* _Work request_: Copy all of the records word for word.

* _Exercise data_:
___

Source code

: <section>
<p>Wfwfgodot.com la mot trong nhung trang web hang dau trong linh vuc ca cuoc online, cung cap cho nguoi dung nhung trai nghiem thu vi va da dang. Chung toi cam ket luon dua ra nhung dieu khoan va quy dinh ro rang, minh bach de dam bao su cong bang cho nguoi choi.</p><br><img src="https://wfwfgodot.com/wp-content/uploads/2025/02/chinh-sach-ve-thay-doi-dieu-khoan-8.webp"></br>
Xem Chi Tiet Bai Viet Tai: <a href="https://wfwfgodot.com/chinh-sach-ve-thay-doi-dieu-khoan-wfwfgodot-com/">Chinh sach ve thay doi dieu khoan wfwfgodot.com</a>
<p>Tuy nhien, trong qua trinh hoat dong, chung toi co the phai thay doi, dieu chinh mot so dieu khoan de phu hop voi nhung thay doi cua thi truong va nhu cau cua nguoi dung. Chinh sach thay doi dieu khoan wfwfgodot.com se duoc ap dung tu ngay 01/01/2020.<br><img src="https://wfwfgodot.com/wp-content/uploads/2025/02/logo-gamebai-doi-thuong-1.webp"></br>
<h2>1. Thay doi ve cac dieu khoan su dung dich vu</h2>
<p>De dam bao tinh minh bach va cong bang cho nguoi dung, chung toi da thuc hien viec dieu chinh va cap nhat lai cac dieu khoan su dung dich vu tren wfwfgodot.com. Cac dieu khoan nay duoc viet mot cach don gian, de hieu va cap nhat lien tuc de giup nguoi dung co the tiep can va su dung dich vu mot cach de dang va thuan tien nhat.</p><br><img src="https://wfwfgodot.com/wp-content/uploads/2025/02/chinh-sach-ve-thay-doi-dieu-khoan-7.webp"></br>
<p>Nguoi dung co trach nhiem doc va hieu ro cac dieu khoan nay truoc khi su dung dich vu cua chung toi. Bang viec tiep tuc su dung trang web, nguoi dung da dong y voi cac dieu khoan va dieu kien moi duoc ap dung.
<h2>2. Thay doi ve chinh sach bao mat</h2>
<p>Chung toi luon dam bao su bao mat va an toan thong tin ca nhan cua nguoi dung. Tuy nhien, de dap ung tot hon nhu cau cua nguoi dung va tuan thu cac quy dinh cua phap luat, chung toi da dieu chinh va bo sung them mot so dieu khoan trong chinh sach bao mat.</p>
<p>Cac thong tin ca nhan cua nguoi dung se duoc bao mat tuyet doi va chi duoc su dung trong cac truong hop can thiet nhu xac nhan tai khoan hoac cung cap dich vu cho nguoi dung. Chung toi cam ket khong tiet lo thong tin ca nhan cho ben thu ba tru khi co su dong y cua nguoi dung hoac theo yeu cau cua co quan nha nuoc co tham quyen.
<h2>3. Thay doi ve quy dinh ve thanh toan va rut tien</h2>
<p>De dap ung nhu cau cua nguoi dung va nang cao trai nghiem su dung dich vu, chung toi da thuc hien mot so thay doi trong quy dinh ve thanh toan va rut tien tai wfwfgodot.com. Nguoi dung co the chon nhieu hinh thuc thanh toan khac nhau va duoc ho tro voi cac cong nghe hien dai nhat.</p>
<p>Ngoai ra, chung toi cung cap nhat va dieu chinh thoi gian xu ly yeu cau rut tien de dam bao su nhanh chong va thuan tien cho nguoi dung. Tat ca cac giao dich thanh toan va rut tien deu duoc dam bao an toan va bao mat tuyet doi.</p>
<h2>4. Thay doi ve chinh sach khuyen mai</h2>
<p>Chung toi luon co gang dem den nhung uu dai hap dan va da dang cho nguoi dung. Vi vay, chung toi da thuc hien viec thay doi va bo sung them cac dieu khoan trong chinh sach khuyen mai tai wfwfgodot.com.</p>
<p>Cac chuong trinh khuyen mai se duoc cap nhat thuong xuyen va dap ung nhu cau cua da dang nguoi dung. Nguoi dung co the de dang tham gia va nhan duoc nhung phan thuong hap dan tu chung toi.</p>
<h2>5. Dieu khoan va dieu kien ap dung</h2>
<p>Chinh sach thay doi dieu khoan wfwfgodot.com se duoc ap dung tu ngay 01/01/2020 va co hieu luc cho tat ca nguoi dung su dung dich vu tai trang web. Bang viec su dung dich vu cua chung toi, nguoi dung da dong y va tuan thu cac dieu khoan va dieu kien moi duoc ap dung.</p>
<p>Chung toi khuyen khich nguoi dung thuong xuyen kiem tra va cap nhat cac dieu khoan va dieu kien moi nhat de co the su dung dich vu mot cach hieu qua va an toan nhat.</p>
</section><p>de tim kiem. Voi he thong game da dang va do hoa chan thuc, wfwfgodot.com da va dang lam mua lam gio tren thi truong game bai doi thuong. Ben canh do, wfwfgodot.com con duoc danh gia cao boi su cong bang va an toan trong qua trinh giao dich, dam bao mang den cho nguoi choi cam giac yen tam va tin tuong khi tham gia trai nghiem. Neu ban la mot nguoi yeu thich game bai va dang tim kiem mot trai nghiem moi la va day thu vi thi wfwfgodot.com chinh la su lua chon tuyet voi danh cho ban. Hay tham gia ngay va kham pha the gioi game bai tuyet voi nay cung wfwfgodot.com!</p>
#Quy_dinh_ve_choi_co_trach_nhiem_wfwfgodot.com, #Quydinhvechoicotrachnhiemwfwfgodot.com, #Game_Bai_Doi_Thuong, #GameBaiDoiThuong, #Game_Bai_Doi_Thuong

___

* _Solution to the problem_:
Source code

: <section>
<p>Wfwfgodot.com la mot trong nhung trang web hang dau trong linh vuc ca cuoc online, cung cap cho nguoi dung nhung trai nghiem thu vi va da dang. Chung toi cam ket luon dua ra nhung dieu khoan va quy dinh ro rang, minh bach de dam bao su cong bang cho nguoi choi.</p><br><img src="https://wfwfgodot.com/wp-content/uploads/2025/02/chinh-sach-ve-thay-doi-dieu-khoan-8.webp"></br>
Xem Chi Tiet Bai Viet Tai: <a href="https://wfwfgodot.com/chinh-sach-ve-thay-doi-dieu-khoan-wfwfgodot-com/">Chinh sach ve thay doi dieu khoan wfwfgodot.com</a>
<p>Tuy nhien, trong qua trinh hoat dong, chung toi co the phai thay doi, dieu chinh mot so dieu khoan de phu hop voi nhung thay doi cua thi truong va nhu cau cua nguoi dung. Chinh sach thay doi dieu khoan wfwfgodot.com se duoc ap dung tu ngay 01/01/2020.<br><img src="https://wfwfgodot.com/wp-content/uploads/2025/02/logo-gamebai-doi-thuong-1.webp"></br>
<h2>1. Thay doi ve cac dieu khoan su dung dich vu</h2>
<p>De dam bao tinh minh bach va cong bang cho nguoi dung, chung toi da thuc hien viec dieu chinh va cap nhat lai cac dieu khoan su dung dich vu tren wfwfgodot.com. Cac dieu khoan nay duoc viet mot cach don gian, de hieu va cap nhat lien tuc de giup nguoi dung co the tiep can va su dung dich vu mot cach de dang va thuan tien nhat.</p><br><img src="https://wfwfgodot.com/wp-content/uploads/2025/02/chinh-sach-ve-thay-doi-dieu-khoan-7.webp"></br>
<p>Nguoi dung co trach nhiem doc va hieu ro cac dieu khoan nay truoc khi su dung dich vu cua chung toi. Bang viec tiep tuc su dung trang web, nguoi dung da dong y voi cac dieu khoan va dieu kien moi duoc ap dung.
<h2>2. Thay doi ve chinh sach bao mat</h2>
<p>Chung toi luon dam bao su bao mat va an toan thong tin ca nhan cua nguoi dung. Tuy nhien, de dap ung tot hon nhu cau cua nguoi dung va tuan thu cac quy dinh cua phap luat, chung toi da dieu chinh va bo sung them mot so dieu khoan trong chinh sach bao mat.</p>
<p>Cac thong tin ca nhan cua nguoi dung se duoc bao mat tuyet doi va chi duoc su dung trong cac truong hop can thiet nhu xac nhan tai khoan hoac cung cap dich vu cho nguoi dung. Chung toi cam ket khong tiet lo thong tin ca nhan cho ben thu ba tru khi co su dong y cua nguoi dung hoac theo yeu cau cua co quan nha nuoc co tham quyen.
<h2>3. Thay doi ve quy dinh ve thanh toan va rut tien</h2>
<p>De dap ung nhu cau cua nguoi dung va nang cao trai nghiem su dung dich vu, chung toi da thuc hien mot so thay doi trong quy dinh ve thanh toan va rut tien tai wfwfgodot.com. Nguoi dung co the chon nhieu hinh thuc thanh toan khac nhau va duoc ho tro voi cac cong nghe hien dai nhat.</p>
<p>Ngoai ra, chung toi cung cap nhat va dieu chinh thoi gian xu ly yeu cau rut tien de dam bao su nhanh chong va thuan tien cho nguoi dung. Tat ca cac giao dich thanh toan va rut tien deu duoc dam bao an toan va bao mat tuyet doi.</p>
<h2>4. Thay doi ve chinh sach khuyen mai</h2>
<p>Chung toi luon co gang dem den nhung uu dai hap dan va da dang cho nguoi dung. Vi vay, chung toi da thuc hien viec thay doi va bo sung them cac dieu khoan trong chinh sach khuyen mai tai wfwfgodot.com.</p>
<p>Cac chuong trinh khuyen mai se duoc cap nhat thuong xuyen va dap ung nhu cau cua da dang nguoi dung. Nguoi dung co the de dang tham gia va nhan duoc nhung phan thuong hap dan tu chung toi.</p>
<h2>5. Dieu khoan va dieu kien ap dung</h2>
<p>Chinh sach thay doi dieu khoan wfwfgodot.com se duoc ap dung tu ngay 01/01/2020 va co hieu luc cho tat ca nguoi dung su dung dich vu tai trang web. Bang viec su dung dich vu cua chung toi, nguoi dung da dong y va tuan thu cac dieu khoan va dieu kien moi duoc ap dung.</p>
<p>Chung toi khuyen khich nguoi dung thuong xuyen kiem tra va cap nhat cac dieu khoan va dieu kien moi nhat de co the su dung dich vu mot cach hieu qua va an toan nhat.</p>
</section><p>de tim kiem. Voi he thong game da dang va do hoa chan thuc, wfwfgodot.com da va dang lam mua lam gio tren thi truong game bai doi thuong. Ben canh do, wfwfgodot.com con duoc danh gia cao boi su cong bang va an toan trong qua trinh giao dich, dam bao mang den cho nguoi choi cam giac yen tam va tin tuong khi tham gia trai nghiem. Neu ban la mot nguoi yeu thich game bai va dang tim kiem mot trai nghiem moi la va day thu vi thi wfwfgodot.com chinh la su lua chon tuyet voi danh cho ban. Hay tham gia ngay va kham pha the gioi game bai tuyet voi nay cung wfwfgodot.com!</p>
#Quy_dinh_ve_choi_co_trach_nhiem_wfwfgodot.com, #Quydinhvechoicotrachnhiemwfwfgodot.com, #Game_Bai_Doi_Thuong, #GameBaiDoiThuong, #Game_Bai_Doi_Thuong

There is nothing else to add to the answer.